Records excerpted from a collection
________________

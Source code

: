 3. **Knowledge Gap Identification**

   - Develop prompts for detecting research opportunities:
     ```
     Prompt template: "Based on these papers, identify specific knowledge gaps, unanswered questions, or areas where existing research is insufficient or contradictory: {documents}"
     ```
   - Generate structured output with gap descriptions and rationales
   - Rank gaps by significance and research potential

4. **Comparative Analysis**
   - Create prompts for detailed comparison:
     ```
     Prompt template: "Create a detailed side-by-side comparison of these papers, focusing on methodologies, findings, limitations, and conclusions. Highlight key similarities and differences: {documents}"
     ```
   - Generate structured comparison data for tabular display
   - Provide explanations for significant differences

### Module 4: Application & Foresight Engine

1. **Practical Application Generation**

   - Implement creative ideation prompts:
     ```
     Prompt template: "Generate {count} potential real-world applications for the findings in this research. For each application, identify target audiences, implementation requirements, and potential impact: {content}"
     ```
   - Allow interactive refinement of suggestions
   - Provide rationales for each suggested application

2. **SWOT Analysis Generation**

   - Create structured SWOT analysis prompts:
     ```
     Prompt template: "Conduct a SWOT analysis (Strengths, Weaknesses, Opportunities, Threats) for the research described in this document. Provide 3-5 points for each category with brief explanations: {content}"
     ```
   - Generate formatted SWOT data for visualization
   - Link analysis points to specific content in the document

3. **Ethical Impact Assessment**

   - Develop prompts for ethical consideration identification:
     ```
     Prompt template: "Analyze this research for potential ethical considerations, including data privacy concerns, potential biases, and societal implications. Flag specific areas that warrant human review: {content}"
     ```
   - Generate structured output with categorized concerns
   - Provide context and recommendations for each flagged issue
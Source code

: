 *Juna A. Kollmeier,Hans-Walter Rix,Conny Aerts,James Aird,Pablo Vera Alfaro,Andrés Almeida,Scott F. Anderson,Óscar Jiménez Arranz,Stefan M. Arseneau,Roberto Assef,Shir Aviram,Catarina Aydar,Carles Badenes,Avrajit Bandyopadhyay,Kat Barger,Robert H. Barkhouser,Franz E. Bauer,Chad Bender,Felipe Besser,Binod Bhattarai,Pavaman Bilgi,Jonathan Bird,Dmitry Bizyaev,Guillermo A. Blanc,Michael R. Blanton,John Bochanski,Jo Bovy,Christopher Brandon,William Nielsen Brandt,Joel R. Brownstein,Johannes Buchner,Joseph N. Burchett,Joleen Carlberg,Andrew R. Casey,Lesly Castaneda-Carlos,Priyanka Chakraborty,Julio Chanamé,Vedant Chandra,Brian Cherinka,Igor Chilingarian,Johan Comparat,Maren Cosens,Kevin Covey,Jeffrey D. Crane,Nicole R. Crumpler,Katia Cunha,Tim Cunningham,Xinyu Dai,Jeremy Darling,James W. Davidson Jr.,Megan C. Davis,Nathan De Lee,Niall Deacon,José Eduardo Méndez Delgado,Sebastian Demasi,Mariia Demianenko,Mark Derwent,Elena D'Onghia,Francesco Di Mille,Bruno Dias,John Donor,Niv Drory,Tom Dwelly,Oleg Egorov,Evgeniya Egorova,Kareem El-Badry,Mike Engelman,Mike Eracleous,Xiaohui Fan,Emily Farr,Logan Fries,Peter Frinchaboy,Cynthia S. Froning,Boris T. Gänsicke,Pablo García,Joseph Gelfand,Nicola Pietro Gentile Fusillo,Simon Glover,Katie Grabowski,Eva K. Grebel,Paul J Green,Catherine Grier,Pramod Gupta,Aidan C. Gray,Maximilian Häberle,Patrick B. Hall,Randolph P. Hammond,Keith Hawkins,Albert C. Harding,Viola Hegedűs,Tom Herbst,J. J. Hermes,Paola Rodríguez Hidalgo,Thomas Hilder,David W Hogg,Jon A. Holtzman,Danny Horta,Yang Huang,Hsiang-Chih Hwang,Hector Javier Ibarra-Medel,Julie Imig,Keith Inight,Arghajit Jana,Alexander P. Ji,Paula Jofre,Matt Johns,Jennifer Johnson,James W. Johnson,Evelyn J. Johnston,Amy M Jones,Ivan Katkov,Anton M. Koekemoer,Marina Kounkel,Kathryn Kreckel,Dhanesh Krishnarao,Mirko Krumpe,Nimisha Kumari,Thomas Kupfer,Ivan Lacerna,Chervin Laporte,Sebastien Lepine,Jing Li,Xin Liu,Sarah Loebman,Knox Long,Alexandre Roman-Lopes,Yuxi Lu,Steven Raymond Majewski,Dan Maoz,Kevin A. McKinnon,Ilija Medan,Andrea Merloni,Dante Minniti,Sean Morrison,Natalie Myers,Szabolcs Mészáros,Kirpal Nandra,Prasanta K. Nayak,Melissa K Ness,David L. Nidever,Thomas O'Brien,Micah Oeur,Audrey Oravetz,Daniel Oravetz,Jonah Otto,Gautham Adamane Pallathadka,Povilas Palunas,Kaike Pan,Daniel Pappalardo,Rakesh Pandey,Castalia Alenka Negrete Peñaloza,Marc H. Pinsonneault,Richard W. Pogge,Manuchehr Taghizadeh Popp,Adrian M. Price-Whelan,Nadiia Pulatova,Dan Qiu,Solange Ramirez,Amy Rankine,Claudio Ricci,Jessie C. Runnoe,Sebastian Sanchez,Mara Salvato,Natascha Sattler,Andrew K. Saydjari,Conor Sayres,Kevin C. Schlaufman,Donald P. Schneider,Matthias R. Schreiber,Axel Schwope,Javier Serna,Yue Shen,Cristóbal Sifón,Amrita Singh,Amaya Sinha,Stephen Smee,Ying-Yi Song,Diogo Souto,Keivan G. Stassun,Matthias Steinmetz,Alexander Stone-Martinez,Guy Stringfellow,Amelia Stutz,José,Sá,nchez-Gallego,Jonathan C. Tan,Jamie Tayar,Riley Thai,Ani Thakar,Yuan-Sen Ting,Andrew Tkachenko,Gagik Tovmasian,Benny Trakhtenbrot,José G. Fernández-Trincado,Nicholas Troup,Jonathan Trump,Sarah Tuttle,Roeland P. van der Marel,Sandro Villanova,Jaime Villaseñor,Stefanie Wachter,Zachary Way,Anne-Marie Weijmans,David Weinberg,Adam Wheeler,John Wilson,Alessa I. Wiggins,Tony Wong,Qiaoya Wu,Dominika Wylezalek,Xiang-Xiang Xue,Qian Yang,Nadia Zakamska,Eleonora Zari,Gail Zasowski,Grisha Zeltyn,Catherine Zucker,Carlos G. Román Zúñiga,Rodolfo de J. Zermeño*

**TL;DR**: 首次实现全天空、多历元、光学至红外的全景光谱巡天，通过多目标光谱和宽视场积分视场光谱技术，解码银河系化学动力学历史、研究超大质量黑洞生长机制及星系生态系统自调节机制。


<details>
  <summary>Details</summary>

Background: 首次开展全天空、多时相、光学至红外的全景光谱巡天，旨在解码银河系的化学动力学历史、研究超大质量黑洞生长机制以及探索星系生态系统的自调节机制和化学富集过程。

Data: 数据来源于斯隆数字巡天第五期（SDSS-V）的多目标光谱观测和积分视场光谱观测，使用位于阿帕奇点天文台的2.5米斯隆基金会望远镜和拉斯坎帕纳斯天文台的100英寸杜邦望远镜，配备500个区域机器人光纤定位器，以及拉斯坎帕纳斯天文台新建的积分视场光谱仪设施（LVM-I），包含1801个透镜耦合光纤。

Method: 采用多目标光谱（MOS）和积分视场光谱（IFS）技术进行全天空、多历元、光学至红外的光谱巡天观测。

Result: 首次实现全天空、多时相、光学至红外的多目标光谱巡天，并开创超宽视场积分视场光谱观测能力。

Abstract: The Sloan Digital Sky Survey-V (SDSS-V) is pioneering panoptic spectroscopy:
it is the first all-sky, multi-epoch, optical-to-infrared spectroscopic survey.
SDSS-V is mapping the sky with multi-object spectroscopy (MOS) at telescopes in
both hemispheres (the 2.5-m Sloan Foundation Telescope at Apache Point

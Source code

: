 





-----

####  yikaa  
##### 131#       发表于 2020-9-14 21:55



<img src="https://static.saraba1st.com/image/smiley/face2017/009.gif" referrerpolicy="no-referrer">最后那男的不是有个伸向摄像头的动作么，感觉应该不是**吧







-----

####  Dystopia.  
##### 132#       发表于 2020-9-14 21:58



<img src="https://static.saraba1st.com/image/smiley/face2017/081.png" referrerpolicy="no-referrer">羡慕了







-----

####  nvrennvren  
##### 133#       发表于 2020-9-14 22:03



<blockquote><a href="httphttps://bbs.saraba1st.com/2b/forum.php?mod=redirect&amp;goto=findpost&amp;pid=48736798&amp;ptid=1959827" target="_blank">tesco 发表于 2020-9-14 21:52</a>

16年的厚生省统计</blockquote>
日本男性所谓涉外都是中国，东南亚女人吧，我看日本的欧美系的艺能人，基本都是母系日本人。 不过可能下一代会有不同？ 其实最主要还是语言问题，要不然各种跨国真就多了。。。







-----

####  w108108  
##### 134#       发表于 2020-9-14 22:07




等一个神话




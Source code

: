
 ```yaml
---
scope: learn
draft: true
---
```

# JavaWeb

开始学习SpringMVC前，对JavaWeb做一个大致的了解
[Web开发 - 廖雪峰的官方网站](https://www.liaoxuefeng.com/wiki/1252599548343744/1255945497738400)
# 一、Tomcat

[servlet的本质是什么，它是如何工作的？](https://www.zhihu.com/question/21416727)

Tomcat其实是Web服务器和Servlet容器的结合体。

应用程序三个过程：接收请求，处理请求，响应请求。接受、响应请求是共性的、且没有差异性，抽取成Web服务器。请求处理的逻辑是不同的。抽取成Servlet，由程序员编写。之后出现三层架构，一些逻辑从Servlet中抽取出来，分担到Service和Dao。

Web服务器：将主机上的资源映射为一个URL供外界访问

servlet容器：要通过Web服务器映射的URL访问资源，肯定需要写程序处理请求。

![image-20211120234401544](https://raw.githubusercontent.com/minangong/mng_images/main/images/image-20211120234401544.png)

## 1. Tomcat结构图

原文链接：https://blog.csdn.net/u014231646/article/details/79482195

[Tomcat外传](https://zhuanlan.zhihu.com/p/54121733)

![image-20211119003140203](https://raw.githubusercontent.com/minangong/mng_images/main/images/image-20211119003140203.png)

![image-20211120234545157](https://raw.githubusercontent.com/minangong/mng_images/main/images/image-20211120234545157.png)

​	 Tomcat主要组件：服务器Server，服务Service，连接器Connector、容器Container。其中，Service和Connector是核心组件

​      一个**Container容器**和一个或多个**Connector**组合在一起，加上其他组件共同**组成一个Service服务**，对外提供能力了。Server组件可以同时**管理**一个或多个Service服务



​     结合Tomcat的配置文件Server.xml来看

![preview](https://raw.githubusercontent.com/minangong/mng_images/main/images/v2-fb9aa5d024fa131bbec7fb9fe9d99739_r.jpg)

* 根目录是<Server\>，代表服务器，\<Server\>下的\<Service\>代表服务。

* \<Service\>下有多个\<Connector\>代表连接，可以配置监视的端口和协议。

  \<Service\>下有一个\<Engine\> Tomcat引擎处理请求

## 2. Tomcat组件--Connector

________________

HOW TO COMPLETE THIS TASK
Only the lines containing the word "concerns" should be returned from the data above.

ANSWER BOX
     Prompt template: "Analyze this research for potential ethical considerations, including data privacy concerns, potential biases, and societal implications. Flag specific areas that warrant human review: {content}"
   - Generate structured output with categorized concerns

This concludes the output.